The main example within my own field of social science instruction that speaks to the network centric approach is that members of my department assist in making connections with members of other departments in other schools to share instructional strategies, tools, and even lesson modules with each other. the goal of this sharing is to reduce the burden on individual instructional planning and make it a more collaborative effort. It is not quite delivery in 1000 different places, but could be even several dozen. even if that is the case, it speaks to me on the networking ability within the realm of education.
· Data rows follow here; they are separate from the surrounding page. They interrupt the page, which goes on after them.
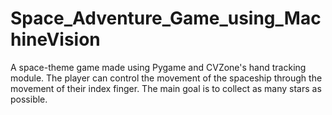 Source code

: # Space_Adventure_Game_using_MachineVision
A space-theme game made using Pygame and CVZone's hand tracking module. The player can control the movement of the spaceship through the movement of their index finger. The main goal is to collect as many stars as possible.
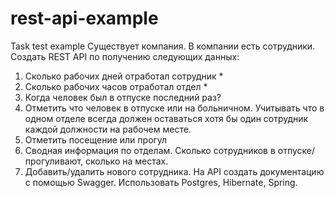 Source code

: # rest-api-example
Task test example
Существует компания. В компании есть сотрудники.
Создать REST API по получению следующих данных:
1) Сколько рабочих дней отработал сотрудник *
2) Сколько рабочих часов отработал отдел * 
3) Когда человек был в отпуске последний раз?
4) Отметить что человек в отпуске или на больничном. Учитывать что в одном отделе всегда должен оставаться хотя бы один сотрудник каждой должности на рабочем месте. 
5) Отметить посещение или прогул
6) Сводная информация по отделам. Сколько сотрудников в отпуске/прогуливают, сколько на местах.
7) Добавить/удалить нового сотрудника.
На API создать документацию с помощью Swagger.
Использовать Postgres, Hibernate, Spring.
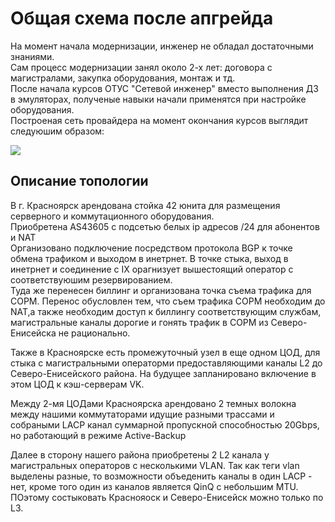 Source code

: # Общая схема после апгрейда

На момент начала модернизации, инженер не обладал достаточными знаниями.  
Сам процесс модернизации занял около 2-х лет: договора с магистралами, закупка оборудования, монтаж и тд.  
После начала курсов ОТУС "Сетевой инженер" вместо выполнения ДЗ в эмуляторах, полученые навыки начали применятся при настройке оборудования.  
Построеная сеть провайдера на момент окончания курсов выглядит следуюшим образом:
  
  ![][def]

[def]: https://github.com/bashkirov83/otus-gitnetwork/blob/main/final_project/after_upgrade/L2Topology/isp_topology.jpg  

## Описание топологии  
  
  В г. Красноярск арендована стойка 42 юнита для размещения серверного и коммутационного оборудования.   
  Приобретена AS43605 с подсетью белых ip адресов /24 для абонентов и NAT  
  Организовано подключение посредством протокола BGP к точке обмена трафиком и выходом в инетрнет. В точке стыка, выход в инетрнет и соединение с IX орагнизует вышестоящий оператор с соответствуюшим резервированием.  
  Туда же перенесен биллинг и организована точка съема трафика для СОРМ. Перенос обусловлен тем, что съем трафика СОРМ необходим до NAT,а также необходим доступ к биллингу соответствующим службам, магистральные каналы дорогие и гонять трафик в СОРМ из Северо-Енисейска не рационально.  

 Также в Красноярске есть промежуточный узел в еще одном ЦОД, для стыка с магистральными операторми предоставляющими каналы L2 до Северо-Енисейского района. На будущее запланировано включение в этом ЦОД к кэш-серверам VK.  

Между 2-мя ЦОДами Красноярска арендовано 2 темных волокна между нашими коммутаторами идущие разными трассами и собраными LACP канал суммарной пропускной способностью 20Gbps, но работающий в режиме Active-Backup  

Далее в сторону нашего района приобретены 2 L2 канала у магистральных операторов с несколькими VLAN. Так как теги vlan выделены разные, то возможности объеденить каналы в один LACP - нет, кроме того один из каналов является QinQ с небольшим MTU. ПОэтому состыковать Краснояоск и Северо-Енисейск можно только по L3.  

 
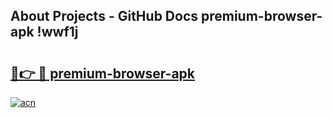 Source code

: ## About Projects - GitHub Docs premium-browser-apk !wwf1j

# <h2><a href="https://andorid.site?title=premium-browser-apk&ref=13PRO">🔗👉 🔴 premium-browser-apk</a></h2>

[![acn](https://github.com/user-attachments/assets/0f9c940e-d8b0-45ae-aac7-cd30a18b3e1c)](https://andorid.site?title=premium-browser-apk&ref=13PRO)

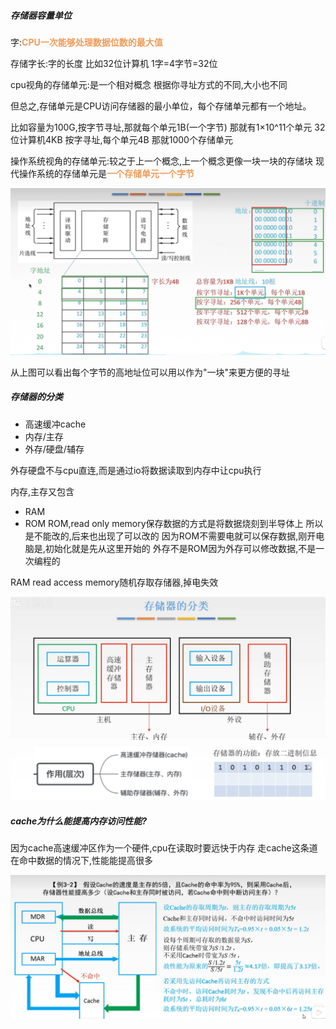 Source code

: ##### 存储器容量单位

字:<font color=#F09B59 style=" font-weight:bold;">CPU一次能够处理数据位数的最大值</font>

存储字长:字的长度
比如32位计算机 1字=4字节=32位

cpu视角的存储单元:是一个相对概念
根据你寻址方式的不同,大小也不同

但总之,存储单元是CPU访问存储器的最小单位，每个存储单元都有一个地址。

比如容量为100G,按字节寻址,那就每个单元1B(一个字节)  那就有1×10^11个单元
32位计算机4KB 按字寻址,每个单元4B 那就1000个存储单元


操作系统视角的存储单元:较之于上一个概念,上一个概念更像一块一块的存储块
现代操作系统的存储单元是<font color=#F09B59 style=" font-weight:bold;">一个存储单元一个字节</font>

![](img/Pasted%20image%2020220901141527.png)

从上图可以看出每个字节的高地址位可以用以作为"一块"来更方便的寻址


##### 存储器的分类
* 高速缓冲cache
* 内存/主存
* 外存/硬盘/辅存

外存硬盘不与cpu直连,而是通过io将数据读取到内存中让cpu执行

内存,主存又包含
* RAM
* ROM
ROM,read only memory保存数据的方式是将数据烧刻到半导体上
所以是不能改的,后来也出现了可以改的
因为ROM不需要电就可以保存数据,刚开电脑是,初始化就是先从这里开始的
外存不是ROM因为外存可以修改数据,不是一次编程的

RAM read access memory随机存取存储器,掉电失效


![](img/Pasted%20image%2020220901190742.png)




##### cache为什么能提高内存访问性能?
因为cache高速缓冲区作为一个硬件,cpu在读取时要远快于内存
走cache这条道在命中数据的情况下,性能能提高很多

![](img/Pasted%20image%2020220901185313.png) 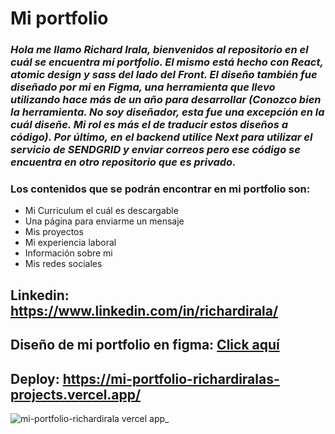 # Mi portfolio
### _Hola me llamo Richard Irala, bienvenidos al repositorio en el cuál se encuentra mi portfolio. El mismo está hecho con React, atomic design y sass del lado del Front. El diseño también fue diseñado por mi en Figma, una herramienta que llevo utilizando hace más de un año para desarrollar (Conozco bien la herramienta. No soy diseñador, esta fue una excepción en la cuál diseñe. Mi rol es más el de traducir estos diseños a código). Por último, en el backend utilice Next para utilizar el servicio de SENDGRID y enviar correos pero ese código se encuentra en otro repositorio que es privado._

### Los contenidos que se podrán encontrar en mi portfolio son:
* Mi Curriculum el cuál es descargable
* Una página para enviarme un mensaje
* Mis proyectos
* Mi experiencia laboral
* Información sobre mi
* Mis redes sociales

## Linkedin: https://www.linkedin.com/in/richardirala/
## Diseño de mi portfolio en figma: <a href="https://www.figma.com/file/7osZICUMta7OJmlx8ibqLk/Portfolio-RMI?node-id=0%3A1&t=7YhFxstQR6EDt7bM-0">Click aquí</a>
<!-- ## Deploy: https://mi-portfolio-richardirala.vercel.app/ -->
## Deploy: https://mi-portfolio-richardiralas-projects.vercel.app/
![mi-portfolio-richardirala vercel app_](https://user-images.githubusercontent.com/93644394/222339078-d0e775ce-2fdf-47fe-b06c-c6bf9c643ce5.png)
Having worked in public education in three school systems in the past 8 years i have seen the desire to create these open networks but in an environment that is increasingly trying to centralize. We all should recognize that the nature of public education has become increasingly Organization–centric. There has been for the past thirteen years efforts to create a oneness within education so as to strive for numerical achievement above all else. Without trying to sound the anti-education reform horn I will say that the push to centralize has cause teachers to jump into networks on their own to help create, distribute, and collaborate to try and make learning interesting in an increasingly standardised environment. The use of youtube clips, blog posts, and image searches have become integral within classroom instruction. However, with my most recent position I have seen a great deal of effort to restrict teacher access to material while in the workplace. Any site deamed a blog/wiki, image searches, and streaming are heaviely limited as they would be for the students. I have heard explanations that these pages are unreliable, slanderous, or even potential avenues for bullyying. The response to any of these issues has been to ban acess and cause the person who wants to use them to perform work at home. Recently there has been a collaborative effort between administrative groups and teachers to explore viable options for access to network tools in the workplace by both teachers and students. The school system opperates a facebook page that cannot be accessed in the schools on school computers unless you have administrate privilege. It is a paradox that a change is being discussed for. Many of those in charge has seen the benefits to these tools as we have in our brief time together. The use of twitter and youtube have been identified by my own supervisor as tools he would like to see integrated. He is not sold on Wikipedia but I will certainly recommend Shirky‘s book to hopefully swing his thoughts. Within the next year or two i hope to see us move to a more network friendly model but in the current environment I still see us holing onto the organization-centricmodel that has been a hallmark of the modern education system.